Silberlinge
Mit einem einzigen Hieb schnitt er dem Vampir den Bauch auf, und das Wesen brach zusammen. »Harry, verschwinden Sie!«
»Nein!«, rief ich. »Bringen Sie Susan in Sicherheit!«
Thomas knirschte mit den Zähnen, kehrte aber um und hechtete aufs Dach des Unterstandes an der ersten Base, um von dort aus elegant übers Geländer in die Zuschauerränge zu springen.
Er konnte mir im Moment nicht helfen, und ich hatte keine Zeit, mir etwas anderes zu überlegen. Daher hockte ich mich hin und summte: »Defendre, defendre, defendre.« Ohne mein Schildarmband, das meine Konzentration unterstützte, war es schwer, doch schließlich baute sich meine Energie auf und errichtete zu meiner Verteidigung rings um mich eine undurchdringliche Kuppel.
Die Vampire prallten dagegen und droschen in blinder Wut darauf ein. Jeder von ihnen hätte ohne große Anstrengung mein Auto umwerfen können, und ihre Hiebe gegen meinen Schild hätten Beton zerspringen lassen. Binnen weniger Sekunden war mir klar, dass ich mich nicht lange würde halten können.

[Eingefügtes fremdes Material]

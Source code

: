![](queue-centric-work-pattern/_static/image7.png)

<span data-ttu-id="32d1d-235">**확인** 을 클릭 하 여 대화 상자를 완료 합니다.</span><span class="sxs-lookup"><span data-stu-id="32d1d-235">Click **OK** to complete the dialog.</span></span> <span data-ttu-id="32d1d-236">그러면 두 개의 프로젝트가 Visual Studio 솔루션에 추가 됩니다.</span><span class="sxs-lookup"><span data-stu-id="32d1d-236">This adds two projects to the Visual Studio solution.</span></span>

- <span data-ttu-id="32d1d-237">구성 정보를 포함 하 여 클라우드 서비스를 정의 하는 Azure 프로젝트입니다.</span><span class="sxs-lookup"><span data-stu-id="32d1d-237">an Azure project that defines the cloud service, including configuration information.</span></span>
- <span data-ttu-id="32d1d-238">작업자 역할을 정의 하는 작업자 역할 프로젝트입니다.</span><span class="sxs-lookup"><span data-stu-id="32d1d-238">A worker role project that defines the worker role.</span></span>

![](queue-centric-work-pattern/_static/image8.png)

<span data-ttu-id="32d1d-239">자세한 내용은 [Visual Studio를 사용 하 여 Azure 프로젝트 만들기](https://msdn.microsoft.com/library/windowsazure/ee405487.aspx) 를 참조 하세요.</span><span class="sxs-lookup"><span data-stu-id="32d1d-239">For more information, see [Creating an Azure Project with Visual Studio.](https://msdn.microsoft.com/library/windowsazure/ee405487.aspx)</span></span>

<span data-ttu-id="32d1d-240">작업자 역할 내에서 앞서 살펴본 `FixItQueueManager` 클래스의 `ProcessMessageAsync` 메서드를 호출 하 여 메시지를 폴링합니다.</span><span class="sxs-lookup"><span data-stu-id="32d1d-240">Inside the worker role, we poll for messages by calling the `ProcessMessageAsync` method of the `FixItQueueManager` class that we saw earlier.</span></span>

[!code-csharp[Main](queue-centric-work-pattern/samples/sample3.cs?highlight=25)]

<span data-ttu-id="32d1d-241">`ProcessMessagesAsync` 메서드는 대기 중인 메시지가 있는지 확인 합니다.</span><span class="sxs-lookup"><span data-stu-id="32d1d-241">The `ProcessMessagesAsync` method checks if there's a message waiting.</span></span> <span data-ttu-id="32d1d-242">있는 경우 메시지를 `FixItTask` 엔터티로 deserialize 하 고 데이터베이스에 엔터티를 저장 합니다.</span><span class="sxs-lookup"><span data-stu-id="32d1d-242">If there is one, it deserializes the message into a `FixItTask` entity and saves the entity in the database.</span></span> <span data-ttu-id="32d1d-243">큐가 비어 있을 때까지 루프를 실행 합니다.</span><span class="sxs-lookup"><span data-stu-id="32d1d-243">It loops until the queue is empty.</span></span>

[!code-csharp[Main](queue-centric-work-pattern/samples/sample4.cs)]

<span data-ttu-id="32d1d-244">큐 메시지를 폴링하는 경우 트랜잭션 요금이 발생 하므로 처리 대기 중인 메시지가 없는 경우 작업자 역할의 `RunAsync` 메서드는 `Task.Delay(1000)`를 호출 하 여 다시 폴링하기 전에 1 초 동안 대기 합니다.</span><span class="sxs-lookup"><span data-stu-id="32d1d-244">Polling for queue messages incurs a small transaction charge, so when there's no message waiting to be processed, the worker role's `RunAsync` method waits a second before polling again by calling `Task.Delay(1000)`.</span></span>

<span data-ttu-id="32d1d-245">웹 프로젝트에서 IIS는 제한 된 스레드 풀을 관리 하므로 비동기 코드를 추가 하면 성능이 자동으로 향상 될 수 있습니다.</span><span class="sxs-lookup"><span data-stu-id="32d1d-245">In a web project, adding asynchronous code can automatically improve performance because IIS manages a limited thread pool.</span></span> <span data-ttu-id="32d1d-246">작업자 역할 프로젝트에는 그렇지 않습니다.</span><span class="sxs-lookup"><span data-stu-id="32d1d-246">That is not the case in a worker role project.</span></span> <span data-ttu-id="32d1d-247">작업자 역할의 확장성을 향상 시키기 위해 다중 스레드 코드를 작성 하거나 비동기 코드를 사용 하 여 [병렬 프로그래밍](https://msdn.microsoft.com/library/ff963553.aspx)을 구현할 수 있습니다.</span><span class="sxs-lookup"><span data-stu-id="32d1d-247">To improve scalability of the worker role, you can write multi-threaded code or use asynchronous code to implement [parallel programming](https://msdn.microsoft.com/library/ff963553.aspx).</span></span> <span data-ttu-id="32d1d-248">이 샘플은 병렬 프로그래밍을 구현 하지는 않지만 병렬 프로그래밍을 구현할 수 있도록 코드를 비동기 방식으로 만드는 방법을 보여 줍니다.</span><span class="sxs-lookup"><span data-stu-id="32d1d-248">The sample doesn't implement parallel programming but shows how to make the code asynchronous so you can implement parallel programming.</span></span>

Sobald mein Schild versagte, würden sie mich buchstäblich in Stücke reißen. Ich schickte all meine Kraft in den Schild und spürte trotzdem, wie er langsam schwächer wurde.
Dann ertönte ein lauter Knall, über mir sauste etwas strahlend Helles vorbei und traf den Kopf eines Vampirs, der sofort in Flammen aufging. Das Ungeheuer fuchtelte hilflos mit den viel zu dünnen Armen und fiel, zappelnd wie ein halb zerquetschter Käfer, auf das Spielfeld. Mein Schild war überlastet und fiel in sich zusammen, und ich konnte nur noch den Kopf einziehen.
Ein weiterer Feuerstoß raste an mir vorbei und äscherte den Kopf eines Vampirs ein. Sie hielten gebückt inne und kreischten verwirrt.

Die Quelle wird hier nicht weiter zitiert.